L’avranno
pensato e scritto in molti, ma Gisaengchung
(2019) non è altro che la rielaborazione concettuale di un altro
film di Bong
Joon-ho, un film che con quello sotto esame non ha nulla da
condividere da un punto di vista meramente categoriale. Ovviamente mi
riferisco a Snowpiercer
(2013)
e altrettanto ovviamente viene facile rintracciare il medesimo
substrato che li accomuna: la possibile ascesa di un ceto sociale
inferiore che tenta di spodestarne uno superiore. Quello che cambia
tra le due pellicole è il movimento imposto dal regista sudcoreano,
se nell’opera del 2013 lo spostamento era in orizzontale attraverso
il passaggio da un vagone del treno all’altro, per la Palma d’Oro
’19 il tragitto è verticale, dai bassifondi della città alla
collina elitaria della lussuosa villetta. Scontato dire, inoltre, che
cambiano un sacco di altre cose, anzi cambia proprio tutto
l’approccio di Bong che lasciatosi alle spalle una sterile
spettacolarizzazione (va ricordato anche il per nulla riuscito Okja
[2017], non perché particolarmente votato all’esibizione
simil-stelle e strisce ma perché privo di profondità e quindi
percepito come fuffa messa in bella mostra) sembra essersi deciso a
risintonizzarsi sulle frequenze degli esordi con un intelligente uso
del registro comico che allevia le potenziali scontatezze della prima
ora, quella in cui l’umile ma ingegnosa famiglia prende possesso
della casa. Il susseguirsi degli stratagemmi che permettono le
sostituzioni del personale alle dipendenze del signor Park sono
concepite giusto per farci intendere quanto siano stupidi i ricchi in
raffronto alla scaltrezza dei poveri, però ogni trovata inscenata da
Bong regge perché è divertente,
perché nell’impeccabile confezione generale si avverte una
concertazione di pregio che muove con la giusta leggerezza le pedine
in gioco.
Non
va sottovalutato il fatto di riuscire ad essere gradevoli senza
ricorrere a facili sguaiataggini, tuttavia era nell’aria che
Parasite,
una volta illustrato il compimento del piano di conquista da parte
dei Kim, si aprisse ad altre piste, non solo tramiche. E così
accade. Con l’introduzione del bunker sotterraneo la storia ci
guadagna sotto molti punti di vista: in primis acquisisce nuova linfa
che si tramuta in spinta narrativa, quando l’ex governante suona al
citofono il film ricomincia e lo fa alterandosi un poco, cercando
ulteriori stimoli in generi più cupi (dal dramma fino, se vogliamo,
all’horror), senza comunque smarrire il tono ironico che lo
contraddistingue e arrivando ad una micidiale vetta sarcastica con le
minacce inflitte via smartphone (poi forse si esagera con il
perculamento ai danni di Kim Jong-un).
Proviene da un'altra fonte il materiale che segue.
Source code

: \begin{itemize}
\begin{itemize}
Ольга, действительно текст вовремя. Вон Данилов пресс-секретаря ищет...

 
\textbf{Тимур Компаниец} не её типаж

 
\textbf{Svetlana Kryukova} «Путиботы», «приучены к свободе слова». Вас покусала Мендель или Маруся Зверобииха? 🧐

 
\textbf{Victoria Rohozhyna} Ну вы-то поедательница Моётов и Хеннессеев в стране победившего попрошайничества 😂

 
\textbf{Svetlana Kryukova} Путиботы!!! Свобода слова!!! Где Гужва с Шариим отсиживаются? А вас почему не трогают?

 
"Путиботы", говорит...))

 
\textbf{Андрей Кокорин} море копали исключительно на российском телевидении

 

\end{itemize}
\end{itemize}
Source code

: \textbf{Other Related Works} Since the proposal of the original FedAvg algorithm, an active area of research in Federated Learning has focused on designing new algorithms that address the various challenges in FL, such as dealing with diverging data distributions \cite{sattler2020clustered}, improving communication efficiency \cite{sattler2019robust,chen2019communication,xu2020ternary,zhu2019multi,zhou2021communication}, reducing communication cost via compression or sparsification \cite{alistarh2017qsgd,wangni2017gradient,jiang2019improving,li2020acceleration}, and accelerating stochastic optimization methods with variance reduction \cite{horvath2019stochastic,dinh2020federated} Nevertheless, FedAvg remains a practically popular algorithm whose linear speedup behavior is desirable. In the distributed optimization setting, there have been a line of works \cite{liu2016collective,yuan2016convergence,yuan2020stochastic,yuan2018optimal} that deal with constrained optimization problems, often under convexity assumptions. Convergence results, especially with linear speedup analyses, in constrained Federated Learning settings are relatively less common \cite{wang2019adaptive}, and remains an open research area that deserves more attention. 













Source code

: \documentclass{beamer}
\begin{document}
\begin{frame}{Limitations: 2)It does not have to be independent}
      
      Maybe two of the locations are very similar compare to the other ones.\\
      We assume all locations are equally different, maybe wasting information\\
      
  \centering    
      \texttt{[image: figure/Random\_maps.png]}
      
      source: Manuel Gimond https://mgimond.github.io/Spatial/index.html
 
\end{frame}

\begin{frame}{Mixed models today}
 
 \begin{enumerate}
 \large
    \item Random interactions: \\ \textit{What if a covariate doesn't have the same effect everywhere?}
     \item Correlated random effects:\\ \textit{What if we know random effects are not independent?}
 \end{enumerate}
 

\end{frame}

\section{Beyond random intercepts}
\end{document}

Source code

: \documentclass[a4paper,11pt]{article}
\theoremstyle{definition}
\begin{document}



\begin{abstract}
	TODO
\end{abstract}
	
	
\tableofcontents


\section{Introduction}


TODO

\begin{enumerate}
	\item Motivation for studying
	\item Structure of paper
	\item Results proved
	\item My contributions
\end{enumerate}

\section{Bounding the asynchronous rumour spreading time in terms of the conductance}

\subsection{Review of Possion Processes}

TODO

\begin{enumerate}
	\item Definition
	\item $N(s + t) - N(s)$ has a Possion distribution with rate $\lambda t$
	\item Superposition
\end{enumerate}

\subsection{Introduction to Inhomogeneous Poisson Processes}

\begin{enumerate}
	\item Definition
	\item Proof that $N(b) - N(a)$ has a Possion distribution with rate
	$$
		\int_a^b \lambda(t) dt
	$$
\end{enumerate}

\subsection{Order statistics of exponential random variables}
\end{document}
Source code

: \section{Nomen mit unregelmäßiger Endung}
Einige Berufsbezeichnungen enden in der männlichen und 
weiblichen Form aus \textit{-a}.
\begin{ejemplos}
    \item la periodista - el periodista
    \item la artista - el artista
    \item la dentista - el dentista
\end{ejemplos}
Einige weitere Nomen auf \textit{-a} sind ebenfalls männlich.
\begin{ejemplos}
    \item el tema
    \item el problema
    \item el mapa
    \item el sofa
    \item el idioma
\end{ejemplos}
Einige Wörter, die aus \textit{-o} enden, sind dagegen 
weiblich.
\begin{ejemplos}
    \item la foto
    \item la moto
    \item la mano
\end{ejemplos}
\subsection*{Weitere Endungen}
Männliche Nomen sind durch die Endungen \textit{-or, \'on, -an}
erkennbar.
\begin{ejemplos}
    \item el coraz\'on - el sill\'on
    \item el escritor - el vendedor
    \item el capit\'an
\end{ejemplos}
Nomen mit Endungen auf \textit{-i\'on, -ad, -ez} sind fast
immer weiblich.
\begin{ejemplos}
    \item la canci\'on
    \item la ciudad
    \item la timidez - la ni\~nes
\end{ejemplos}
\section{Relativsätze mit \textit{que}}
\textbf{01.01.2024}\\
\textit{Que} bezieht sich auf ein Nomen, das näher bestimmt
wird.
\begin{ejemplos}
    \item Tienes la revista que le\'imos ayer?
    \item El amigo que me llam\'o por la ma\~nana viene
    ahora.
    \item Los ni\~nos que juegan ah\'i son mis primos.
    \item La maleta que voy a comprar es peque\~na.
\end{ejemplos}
Nel complesso piace che
l’impalcatura di Bong non presti il fianco a pericolosi cedimenti,
la progressione degli eventi non la si definirà inarrestabile ma il
tracollo a cui assistiamo ha un ritmo apprezzabilissimo con approdo
nella scena madre della festa di compleanno. Qui Bong lascia da parte
la logica della sceneggiatura, nel senso, la scelta del padre di
pugnalare il suo opposto (si noti come le due famiglie siano per
composizione esattamente speculari) non avrebbe
ragion d’essere, Kim Ki-taek poteva infierire sul marito della
domestica oppure tentare di mettere in salvo la figlia morente,
invece il suo raptus è la summa del pensiero che il regista ha
voluto dare al film, parrebbe che, in sostanza, nel processo di
ascesa non sia contemplabile una coesistenza tra le due caste, per
prendere il posto di quella più abbiente è indispensabile che
quest’ultima venga eliminata.
Ma
Bong è in gran spolvero e nell’impianto ad orologeria da lui
imbastito non permette che vi sia un finale liberatorio, se in
apparenza l’uccisione dell’Uomo Borghese possiede una valenza
rappresentativa di ribaltamento sociale, nella pratica, e la
questione in tal senso si fa davvero soddisfacente, non cambia
niente. L’Uomo Povero non migliora la sua posizione né quella dei
suoi simili, il sistema è bloccato, nonostante tutto il trambusto
nessuno sale e nessuno scende, e soprattutto è ciclico raddensandosi
nell’emblema della ripetizione, le figure cambiano ma c’è sempre
chi sta sopra (che sia una possidente famiglia coreana o una tedesca
nulla cambia) e chi sta sotto (in uno scantinato, vivacchiando,
soffrendo, separato). Intorno aleggia il fantasma dell’utopia, del
futuro (impraticabile) materializzato nella lodevole e conclusiva
scena epistolare.
Se
parlando di Okja
speravo in un ritorno a oggetti più “umani” citando l’esordio
Cane che abbaia non morde (2000),
eccomi inaspettatamente accontentato con Parasite,
che non sarà certo un film piccolo e intimo ma che è, a mio parere,
il miglior Bong Joon-ho
dai tempi di Memorie di un assassino (2003).